S. Gumilev believed that “sunniness” is a purely “masculine strength,” his own
strength, while “moon-like femininity” rested with V. Ya. Bryusov.
In
his poetry collection Motherland,
Blok writes in an uncanny but profound allusion to Mussorgsky’s Khovanshchina (look him up in my Duets in the chapter Swallow’s nest of Luminaries):
“Once-upon-a-time,
there, at a height,
Our forefathers were building
a flammable blockhouse,
While singing songs about
their Christ.
And the rusty forest drops,
Having been born in the
forest thick and darkness,
Are bringing to the
frightened Russia
The news about the scorching
Christ [sic!].”
Hence,
perhaps, Bulgakov’s idea of depicting his own Christ, using the features of the
three great Russian poets Andrei Bely, Alexander Blok, and Nikolai Gumilev. Not
without a perfectly good reason, Blok writes in a 1914 poem:
“We –
the children of Russia’s frightful years –
Having no strength to forget
anything,
The incinerating years…
Is it insanity in you or a
message of hope?..
There is a bloody reflection
in the faces…
In the hearts once exalted,
There is fateful emptiness.”
A
feeble hope for a revolution has already been overcast by a “dark,” as Blok
would say, imprint of the first World War. The poem closes with an appeal to
the next generation:
“…And
let there, over our [sic!] deathbed,
Whirl up a flock of screaming
crows, --
Those who are worthier, Oh
God, Oh, God,
May they see Your Kingdom!”
So,
why does Bulgakov send master to “Rest”? Why doesn’t he show us the
Resurrection of Jesus Christ?
There
is only one answer, knowing that Bulgakov is a mystical writer, who has shown
in the person of Yeshua – real people, namely, Russian poets. Which is
supported by the words of A. Blok himself in the opening 1907 poem of the
poetry collection Motherland. –
“You
walked away, and I am in a desert,
Clinging to the hot sand.
But the tongue can no longer
Utter the proud word.”
That’s
why Bulgakov’s Margarita walks on sand. She is talking to master, but master is
silent.
“Having
no sorrow about what had been,
I understood your [Russia’s]
loftiness:
Yes, you are native Galilee
To me – the unrisen [sic!]
Christ.”
This
is how Blok writes about his Motherland – Russia, calling Russia his Galilee.
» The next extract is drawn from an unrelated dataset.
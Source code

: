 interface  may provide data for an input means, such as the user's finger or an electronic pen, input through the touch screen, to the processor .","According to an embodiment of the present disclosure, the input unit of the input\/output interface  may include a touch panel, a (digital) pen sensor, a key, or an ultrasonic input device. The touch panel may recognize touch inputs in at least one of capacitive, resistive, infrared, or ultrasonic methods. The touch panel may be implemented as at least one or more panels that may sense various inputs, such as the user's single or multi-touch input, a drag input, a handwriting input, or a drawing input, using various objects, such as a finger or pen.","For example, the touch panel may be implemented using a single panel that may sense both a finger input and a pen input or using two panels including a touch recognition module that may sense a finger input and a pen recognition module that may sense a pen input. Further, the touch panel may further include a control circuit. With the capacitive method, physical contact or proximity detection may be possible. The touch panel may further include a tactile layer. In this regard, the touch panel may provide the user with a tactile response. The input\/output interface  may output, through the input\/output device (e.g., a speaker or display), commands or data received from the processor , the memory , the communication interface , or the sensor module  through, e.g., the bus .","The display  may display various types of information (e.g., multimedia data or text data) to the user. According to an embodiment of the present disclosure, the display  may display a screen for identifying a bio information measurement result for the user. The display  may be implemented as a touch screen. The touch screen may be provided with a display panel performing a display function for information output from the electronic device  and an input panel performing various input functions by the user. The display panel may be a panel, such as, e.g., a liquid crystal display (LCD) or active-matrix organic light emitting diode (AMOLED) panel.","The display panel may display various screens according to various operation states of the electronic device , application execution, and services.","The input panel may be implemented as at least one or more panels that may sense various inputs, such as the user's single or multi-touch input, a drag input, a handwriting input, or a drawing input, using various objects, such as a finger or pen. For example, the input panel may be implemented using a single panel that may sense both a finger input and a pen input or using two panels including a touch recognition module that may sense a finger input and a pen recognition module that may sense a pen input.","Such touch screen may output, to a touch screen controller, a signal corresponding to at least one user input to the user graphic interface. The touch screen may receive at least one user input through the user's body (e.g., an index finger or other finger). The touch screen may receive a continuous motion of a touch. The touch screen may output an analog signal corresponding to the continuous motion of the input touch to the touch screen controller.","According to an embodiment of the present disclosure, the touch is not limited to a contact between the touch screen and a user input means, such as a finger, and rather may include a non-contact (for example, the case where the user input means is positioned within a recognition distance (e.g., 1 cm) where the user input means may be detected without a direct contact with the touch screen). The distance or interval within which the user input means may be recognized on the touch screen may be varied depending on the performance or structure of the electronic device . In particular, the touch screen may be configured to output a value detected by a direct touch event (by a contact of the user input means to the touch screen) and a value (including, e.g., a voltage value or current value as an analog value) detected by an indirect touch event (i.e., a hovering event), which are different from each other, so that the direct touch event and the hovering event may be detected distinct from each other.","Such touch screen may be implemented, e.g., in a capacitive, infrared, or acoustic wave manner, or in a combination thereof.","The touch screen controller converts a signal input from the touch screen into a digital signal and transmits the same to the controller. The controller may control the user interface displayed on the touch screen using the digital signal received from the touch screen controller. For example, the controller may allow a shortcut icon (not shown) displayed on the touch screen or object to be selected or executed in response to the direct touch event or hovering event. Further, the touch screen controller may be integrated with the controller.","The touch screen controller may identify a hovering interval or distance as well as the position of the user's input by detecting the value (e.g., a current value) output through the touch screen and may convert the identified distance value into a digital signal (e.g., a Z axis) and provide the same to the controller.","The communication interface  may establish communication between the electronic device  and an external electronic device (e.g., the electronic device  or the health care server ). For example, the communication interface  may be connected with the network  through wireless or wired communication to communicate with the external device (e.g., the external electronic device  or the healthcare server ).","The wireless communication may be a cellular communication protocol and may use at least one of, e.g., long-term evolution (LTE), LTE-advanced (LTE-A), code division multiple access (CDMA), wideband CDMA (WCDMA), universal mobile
This Russia is the native land to him, a German.
Using
Blok’s manner, Bulgakov substitutes the country by a woman, which I have
already noted in my chapter Strangers in
the Night. Et voilà – Margarita!
In
that same cycle Motherland, Bulgakov
picks the idea of making his Margarita a “Frenchwoman,” thus intertwining his
own humor with Blok’s, in his 1914 poem Parting
Words:
“…Our
Russian road,
Our Russian fogs,
Our rustlings in the oats…”
And
Blok closes with:
“…And
when everything passes by,
All that the Earth troubled
you with…
[that is, when you die]
…She whom you loved so much
Will lead you with her
beloved hand
Into the Fields of Elysium…”
In
this poem Blok is more optimistic than in the previously discussed 1907 poem
which opens the poetry collection Motherland,
which closes with the following words:
“...And
let another one embrace you,
Let him multiply the wild
rumor:
The Son of Man does not know
Where he can repose his head.”
Which
instantly transports us into another life of another Russian poet, a friend and
comrade in arms of Alexander Blok – Andrei Bely.
Bulgakov
is set to present a Russian Christ, unrisen in the Russian Galilee.